Günümüz Türkiye'sinde kömür ve makarna yardımı yetmez oldu. Bu kadar ucuza, dağlardan büyük kutular, kasalar, arsalar, araziler, adalar, önlerine yatmalar, arkaları çiğnetmeler, rezillikler görmezden gelinemiyordu.
Mevcut yardım kalemleri yetmedi, yardımlar üzerinden yardım kalemleri çıkarıldı, sadece Türkiye'de değil tüm dünyada...  Mesela ŞNT adı altında, yoksullukla 35 liralık mücadele kampanyaları düzenlediler.

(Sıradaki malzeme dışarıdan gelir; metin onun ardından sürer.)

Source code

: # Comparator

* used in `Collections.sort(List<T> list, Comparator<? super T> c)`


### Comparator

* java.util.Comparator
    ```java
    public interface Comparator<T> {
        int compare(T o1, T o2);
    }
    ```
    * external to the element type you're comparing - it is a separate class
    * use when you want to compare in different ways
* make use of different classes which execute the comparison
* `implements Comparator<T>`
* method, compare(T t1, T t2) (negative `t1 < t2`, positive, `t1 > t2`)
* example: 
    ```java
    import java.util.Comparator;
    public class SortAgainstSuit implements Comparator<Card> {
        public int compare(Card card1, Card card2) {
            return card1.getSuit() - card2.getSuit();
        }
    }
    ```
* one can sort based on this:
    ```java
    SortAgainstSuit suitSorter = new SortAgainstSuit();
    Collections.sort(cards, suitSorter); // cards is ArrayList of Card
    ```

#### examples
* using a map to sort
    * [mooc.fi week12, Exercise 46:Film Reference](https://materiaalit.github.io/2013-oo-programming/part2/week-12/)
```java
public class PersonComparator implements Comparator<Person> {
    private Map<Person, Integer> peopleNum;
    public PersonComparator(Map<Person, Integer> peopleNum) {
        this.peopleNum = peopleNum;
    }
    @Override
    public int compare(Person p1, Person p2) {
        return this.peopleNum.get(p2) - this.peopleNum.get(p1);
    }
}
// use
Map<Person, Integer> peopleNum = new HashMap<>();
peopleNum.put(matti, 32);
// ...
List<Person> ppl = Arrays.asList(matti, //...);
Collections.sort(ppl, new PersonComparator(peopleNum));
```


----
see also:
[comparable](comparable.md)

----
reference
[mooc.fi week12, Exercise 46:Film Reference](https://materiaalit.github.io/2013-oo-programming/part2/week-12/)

Toplumu önünde havuç dolaştırılan eşeğe dönüştürdüler. Skinner'ın 'ödül mekanizması' oldu sana bir ucube.
Başı biraz sıkışana verdiler yardımı, verdiler yardımı... Zafer Yılmaz, 2011 yılında bir doktora tezi yazdı konuyla ilgili: 'Yoksulluk ve Belirsizlik: Yoksulluğun Yönetimi ve Sosyal Sorunun Kuruluşu'... Mustafa Koçancı, 'Türkiye'de Sosyal Konut Politikalarıyla Yoksulluğun Yönetimi' isimli doktora tezini hazırlamak için gittiği Van ve Konya illerinde, geçen sene, çocuklar ölüyordu soğuktan, zatürreden ve yoksullar için yapılan konutların yarısından fazlasının iki ilde de bomboş durduğunu söylüyordu.
Yardımlar yoksulluğu yönetilebilir düzeyde tutuyordu. Böylece yoksulluktan kaynaklanan sorunlar dikey değişikliklere mahal verecek kadar büyümüyor, bireysel trajediler olarak 'vah vahlanıp' geçiştiriliyordu.
Çünkü AKP'nin referansı ne Türk vatandaşlığı ne de Müslüman olmaktı. Tek referans secdeye, daha doğrusu aynı secdeye baş koymaktı.
Geçtiğimiz yıl yaptığımız bir Van seyahatinde tesadüfen karşılaştığımız Vali Bey anlatıyordu, 'Kızın biri yardım diye telefon konturu' istemiş kendilerinden...
Yardım 'icat' etme konusunda 'en birinci' olan AKP, iki yıl kadar önce, Eros'luk görevini, 'Evlilik Yardımı' diye yeni bir yardım tipiyle ortaya atmış ve yeni evlenenlere 10 bin TL para vermeye kalkmıştı.
10 lira yardımı duyanlar geldi, sineklerden hızlı.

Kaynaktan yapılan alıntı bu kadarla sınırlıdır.